Church in Anglesey, Wales

St Beuno's Church, Aberffraw is a 12th-century parish church in Anglesey, north Wales. A church was established in Aberffraw in the 7th century by St Beuno, who became the abbot of Clynnog Fawr, Gwynedd. St Beuno's may have been used as a royal chapel during the early Middle Ages, as the Princes of Gwynedd had a royal court in Aberffraw, as part of the Kingdom of Gwynedd. The oldest parts of the church date from the 12th century, although it was considerably enlarged in the 16th century when a second nave was built alongside the existing structure, with the wall in between replaced by an arcade of four arches. Restoration work in 1840 uncovered a 12th-century arch in the west wall, which may have been the original chancel arch or a doorway to a western tower that has been lost. The church also has a 13th-century font, some memorials from the 18th century, and two 18th-century copper collecting shovels.

The church is still used for worship by the Church in Wales, one of four in a combined parish. As of 2013, the parish is without an incumbent priest. St Beuno's is a Grade II* listed building, a national designation given to "particularly important buildings of more than special interest", in particular because it is a "rare Anglesey example of a double-naved church", with elements including the "unusually fine" 12th-century arch. A 2009 guide to the buildings of the region says that St Beuno's contains "some of the most significant Romanesque work on the island".

==History and location==
St Beuno's Church is in Aberffraw on the south-west coast of Anglesey, north Wales. It is set within a large churchyard in the south-west of the village, on the south side of Church Street. The first church community was established in Aberffraw in the 7th century by St Beuno (a Welsh holy man who became the abbot of Clynnog Fawr, on the Llŷn Peninsula in Gwynedd). No part of a structure from that period survives; the oldest parts of the present building are the south wall of the nave and some parts of the west wall, which are from the 12th century.
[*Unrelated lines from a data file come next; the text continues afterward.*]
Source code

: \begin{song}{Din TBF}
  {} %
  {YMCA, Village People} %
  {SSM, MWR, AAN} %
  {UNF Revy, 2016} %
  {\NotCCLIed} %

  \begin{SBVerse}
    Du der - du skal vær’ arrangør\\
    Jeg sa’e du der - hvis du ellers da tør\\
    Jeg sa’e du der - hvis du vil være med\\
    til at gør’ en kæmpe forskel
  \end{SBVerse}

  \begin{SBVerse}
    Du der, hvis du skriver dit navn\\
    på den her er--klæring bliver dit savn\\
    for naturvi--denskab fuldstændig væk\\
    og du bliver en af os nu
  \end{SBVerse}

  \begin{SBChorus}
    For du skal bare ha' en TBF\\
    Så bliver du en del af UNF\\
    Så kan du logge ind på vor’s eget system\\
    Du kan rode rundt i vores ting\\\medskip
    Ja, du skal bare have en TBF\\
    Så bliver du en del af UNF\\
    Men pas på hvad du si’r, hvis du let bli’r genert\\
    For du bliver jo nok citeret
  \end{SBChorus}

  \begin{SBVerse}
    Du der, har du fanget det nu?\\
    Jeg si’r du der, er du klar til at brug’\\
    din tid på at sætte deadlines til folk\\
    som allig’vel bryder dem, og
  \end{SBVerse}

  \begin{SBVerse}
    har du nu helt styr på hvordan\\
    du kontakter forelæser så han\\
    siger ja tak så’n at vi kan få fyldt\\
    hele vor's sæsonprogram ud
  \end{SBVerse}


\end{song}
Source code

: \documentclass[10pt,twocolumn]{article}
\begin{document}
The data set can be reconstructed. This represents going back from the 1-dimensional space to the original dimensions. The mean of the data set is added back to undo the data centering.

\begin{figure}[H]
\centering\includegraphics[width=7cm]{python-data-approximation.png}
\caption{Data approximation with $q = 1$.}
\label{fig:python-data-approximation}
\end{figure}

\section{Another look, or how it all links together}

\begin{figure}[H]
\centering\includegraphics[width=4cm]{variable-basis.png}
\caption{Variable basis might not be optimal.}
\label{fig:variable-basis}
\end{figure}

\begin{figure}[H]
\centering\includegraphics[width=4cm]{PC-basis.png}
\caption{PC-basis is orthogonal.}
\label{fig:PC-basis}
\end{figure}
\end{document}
Some work was carried out in the late 13th or the 14th century, which is the period ascribed to the doorway on the south side. The church was enlarged in the 16th century when a second aisle was erected on the north side of the church, running the length of the building, with an arcade of four arches added between the old and new parts of the building. Some restoration was undertaken in 1840, under the Chester-based architect Thomas Jones. During this work, the rector Hugh Wynne Jones discovered a blocked 12th-century arch set into the west wall. It is thought by some writers to be the original chancel arch, but it has also been suggested that it was the entrance to a tower at the west end, which was said in 1833 to have once existed.

In 1868, the chancel and north aisle walls were rebuilt, a porch was added on the south side and a vestry added on the north side in place of one within the north aisle that Thomas Jones had created in 1840. The work was carried out by Henry Kennedy, the architect of the Diocese of Bangor.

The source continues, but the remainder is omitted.